Wed, 7 Sep 2011 14:04:50 +1000

Hi, I'm a bit new to data manipulation using Stata and I have a query: I'd like to set up an indicator variable based on the sum of the values in a selection of other variables. So, in my dataset I have variables on individual characteristics (like birth month and year) and a series of binary variables on labour force status (in/out) for consecutive months and years from Aug 2006 - Jan 2010: LFS0806 LFS0906 LFS1006 ... LFS1109 LFS1209 LFS0110. I would like to create a binary indicator variable to show whether or not an individual is in the labour force for 6 consecutive months -- e.g. LFS0107, ... , LFS0607=1. The tricky bit is that the 6 month window for each individual ends in the month when they turn 25 -- i.e. the window shifts according to birthday.

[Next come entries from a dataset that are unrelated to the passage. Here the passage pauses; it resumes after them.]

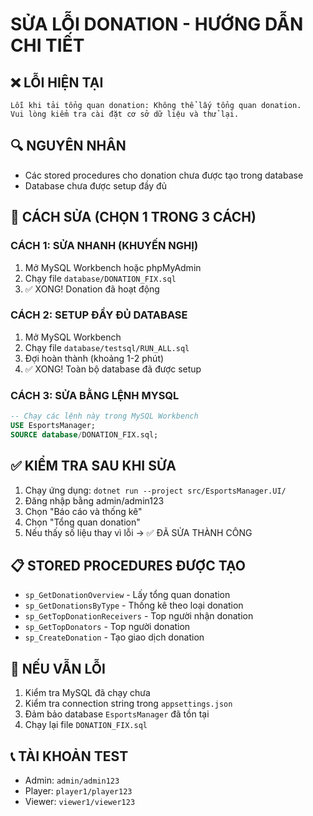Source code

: # SỬA LỖI DONATION - HƯỚNG DẪN CHI TIẾT

## ❌ LỖI HIỆN TẠI

```
Lỗi khi tải tổng quan donation: Không thể lấy tổng quan donation.
Vui lòng kiểm tra cài đặt cơ sở dữ liệu và thử lại.
```

## 🔍 NGUYÊN NHÂN

- Các stored procedures cho donation chưa được tạo trong database
- Database chưa được setup đầy đủ

## 🚀 CÁCH SỬA (CHỌN 1 TRONG 3 CÁCH)

### CÁCH 1: SỬA NHANH (KHUYẾN NGHỊ)

1. Mở MySQL Workbench hoặc phpMyAdmin
2. Chạy file `database/DONATION_FIX.sql`
3. ✅ XONG! Donation đã hoạt động

### CÁCH 2: SETUP ĐẦY ĐỦ DATABASE

1. Mở MySQL Workbench
2. Chạy file `database/testsql/RUN_ALL.sql`
3. Đợi hoàn thành (khoảng 1-2 phút)
4. ✅ XONG! Toàn bộ database đã được setup

### CÁCH 3: SỬA BẰNG LỆNH MYSQL

```sql
-- Chạy các lệnh này trong MySQL Workbench
USE EsportsManager;
SOURCE database/DONATION_FIX.sql;
```

## ✅ KIỂM TRA SAU KHI SỬA

1. Chạy ứng dụng: `dotnet run --project src/EsportsManager.UI/`
2. Đăng nhập bằng admin/admin123
3. Chọn "Báo cáo và thống kê"
4. Chọn "Tổng quan donation"
5. Nếu thấy số liệu thay vì lỗi → ✅ ĐÃ SỬA THÀNH CÔNG

## 📋 STORED PROCEDURES ĐƯỢC TẠO

- `sp_GetDonationOverview` - Lấy tổng quan donation
- `sp_GetDonationsByType` - Thống kê theo loại donation
- `sp_GetTopDonationReceivers` - Top người nhận donation
- `sp_GetTopDonators` - Top người donation
- `sp_CreateDonation` - Tạo giao dịch donation

## 🔧 NẾU VẪN LỖI

1. Kiểm tra MySQL đã chạy chưa
2. Kiểm tra connection string trong `appsettings.json`
3. Đảm bảo database `EsportsManager` đã tồn tại
4. Chạy lại file `DONATION_FIX.sql`

## 📞 TÀI KHOẢN TEST

- Admin: `admin/admin123`
- Player: `player1/player123`
- Viewer: `viewer1/viewer123`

I have set up an 'initial date' identifier variable (date1) that tells me when to begin the window and a 'final date' identifier variable (date2) that tells me when to end the window. So date1 and date2 are string variables of the form "MMYY". e.g. for the first observation, date1="0107" and date2="0607", so LFS0107 ... LFS0607 are relevant here. for the next observation, date1="0906" and date2="0307", so LFS0906 ... LFS0307 are relevant here. I think what I need to do is generate a new variable X=. and then replace its values (for each individual) with a 1 or 0 if the sum of the relevant LFS variables is 6. i.e. the sum of LFSMMYY to LFS(MM+6)YY = 6 (or each LFS is 1). Trouble is, I don't know how to do it. I thought something like an egen X = rowtotal("LFS"+date1 - "LFS"+date2) might work but I was wrong! Is there anyone who can help? Many thanks, Jane.